[Stored records]
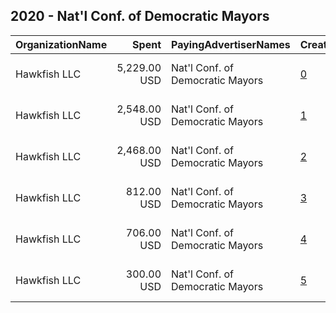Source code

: ## 2020 - Nat'l Conf. of Democratic Mayors 
|OrganizationName|Spent|PayingAdvertiserNames|CreativeUrls|Impressions|Genders|AgeBrackets|CountryCodes|BillingAddresses|CandidateBallotInformation|
|:---|---:|:---|:---|---:|:---|:---|:---|:---|:---|
|Hawkfish LLC|5,229.00 USD|Nat'l Conf. of Democratic Mayors|[0](https://www.snap.com/political-ads/asset/cd6510d9405561c676a95a2b31e933a06636c1c8d562c9d3ee680ee3951f18ef?mediaType=mp4)|850,392||18+|united states|"909 Third Avenue,New York,10022,US"|Joe Biden|
|Hawkfish LLC|2,548.00 USD|Nat'l Conf. of Democratic Mayors|[1](https://www.snap.com/political-ads/asset/bb96ed0ab8f583aa179a7b2a46dffe0cb22ee33aceb1766901434003211b1da6?mediaType=mp4)|425,671||18+|united states|"909 Third Avenue,New York,10022,US"|Joe Biden|
|Hawkfish LLC|2,468.00 USD|Nat'l Conf. of Democratic Mayors|[2](https://www.snap.com/political-ads/asset/8f84006e05c49c2e409e353652aaca9036418282b3b8de5c00cead18c1f27784?mediaType=mp4)|394,635||18+|united states|"909 Third Avenue,New York,10022,US"|Joe Biden|
|Hawkfish LLC|812.00 USD|Nat'l Conf. of Democratic Mayors|[3](https://www.snap.com/political-ads/asset/cd6510d9405561c676a95a2b31e933a06636c1c8d562c9d3ee680ee3951f18ef?mediaType=mp4)|53,905||18+|united states|"909 Third Avenue,New York,10022,US"|Joe Biden|
|Hawkfish LLC|706.00 USD|Nat'l Conf. of Democratic Mayors|[4](https://www.snap.com/political-ads/asset/bb96ed0ab8f583aa179a7b2a46dffe0cb22ee33aceb1766901434003211b1da6?mediaType=mp4)|47,949||18+|united states|"909 Third Avenue,New York,10022,US"|Joe Biden|
|Hawkfish LLC|300.00 USD|Nat'l Conf. of Democratic Mayors|[5](https://www.snap.com/political-ads/asset/8f84006e05c49c2e409e353652aaca9036418282b3b8de5c00cead18c1f27784?mediaType=mp4)|19,687||18+|united states|"909 Third Avenue,New York,10022,US"|Joe Biden|
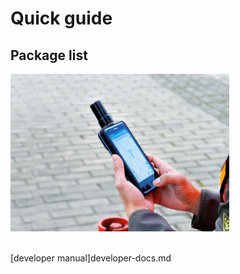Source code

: # Quick guide

## Package list
<div style="text-align: left;"><img src="images/main_mobile-350x252.png" style="width: 350px;"></div><br>

[developer manual]developer-docs.md
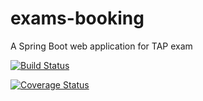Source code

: # exams-booking
  A Spring Boot web application for TAP exam
  
  [![Build Status](https://travis-ci.org/gabrielemannocci/exams-booking.svg?branch=master)](https://travis-ci.org/gabrielemannocci/exams-booking)
  
<a href='https://coveralls.io/github/gabrielemannocci/exams-booking?branch=master'><img src='https://coveralls.io/repos/github/gabrielemannocci/exams-booking/badge.svg?branch=master' alt='Coverage Status' /></a>
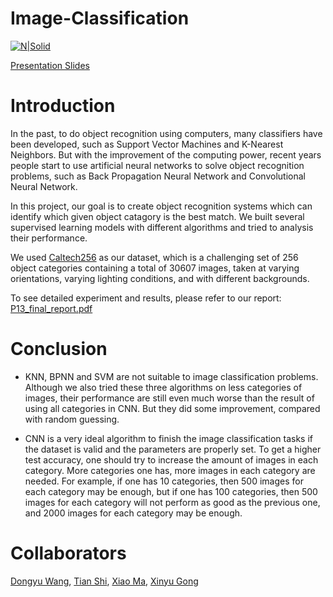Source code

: # Image-Classification

[![N|Solid](http://www.vision.caltech.edu/Image_Datasets/Caltech256/intro_tight_crop.jpg)](http://www.vision.caltech.edu/Image_Datasets/Caltech256/)

[Presentation Slides](https://docs.google.com/presentation/d/1Gqo_1wfaqPstNLpQPSDsFWu5RrrIWk0vB_t2JzLWw3U/edit?usp=sharing)
# Introduction
In the past, to do object recognition using computers, many classifiers have been developed, such as Support Vector Machines and K-Nearest Neighbors. But with the improvement of the computing power, recent years people start to use artificial neural networks to solve object recognition problems, such as Back Propagation Neural Network and Convolutional Neural Network.

In this project, our goal is to create object recognition systems which can identify which given object catagory is the best match. We built several supervised learning models with different algorithms and tried to analysis their performance.

We used [Caltech256](http://www.vision.caltech.edu/Image_Datasets/Caltech256/) as our dataset, which is a challenging set of 256 object categories containing a total of 30607 images, taken at varying orientations, varying lighting conditions, and with different backgrounds.

To see detailed experiment and results, please refer to our report: [P13_final_report.pdf](https://drive.google.com/file/d/1eID5uI_tdAJrw1yVxVKFWrGlpt_nDO7G/view?usp=sharing)

# Conclusion
* KNN, BPNN and SVM are not suitable to image classification problems. Although we also tried these three algorithms on less categories of images, their performance are still even much worse than the result of using all categories in CNN. But they did some improvement, compared with random guessing.

* CNN is a very ideal algorithm to finish the image classification tasks if the dataset is valid and the parameters are properly set. To get a higher test accuracy, one should try to increase the amount of images in each category. More categories one has, more images in each category are needed. For example, if one has 10 categories, then 500 images for each category may be enough, but if one has 100 categories, then 500 images for each category will not perform as good as the previous one, and 2000 images for each category may be enough.

# Collaborators
[Dongyu Wang](https://github.com/wangdy25), [Tian Shi](https://github.com/tiansss), [Xiao Ma](https://github.ncsu.edu/xma21), [Xinyu Gong](https://github.com/XinyuGong)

_BRIEF_. Lines with the string "tried": say how many appear in the entries above, giving the number alone.

_OUTPUT OF THE EXERCISE_. 2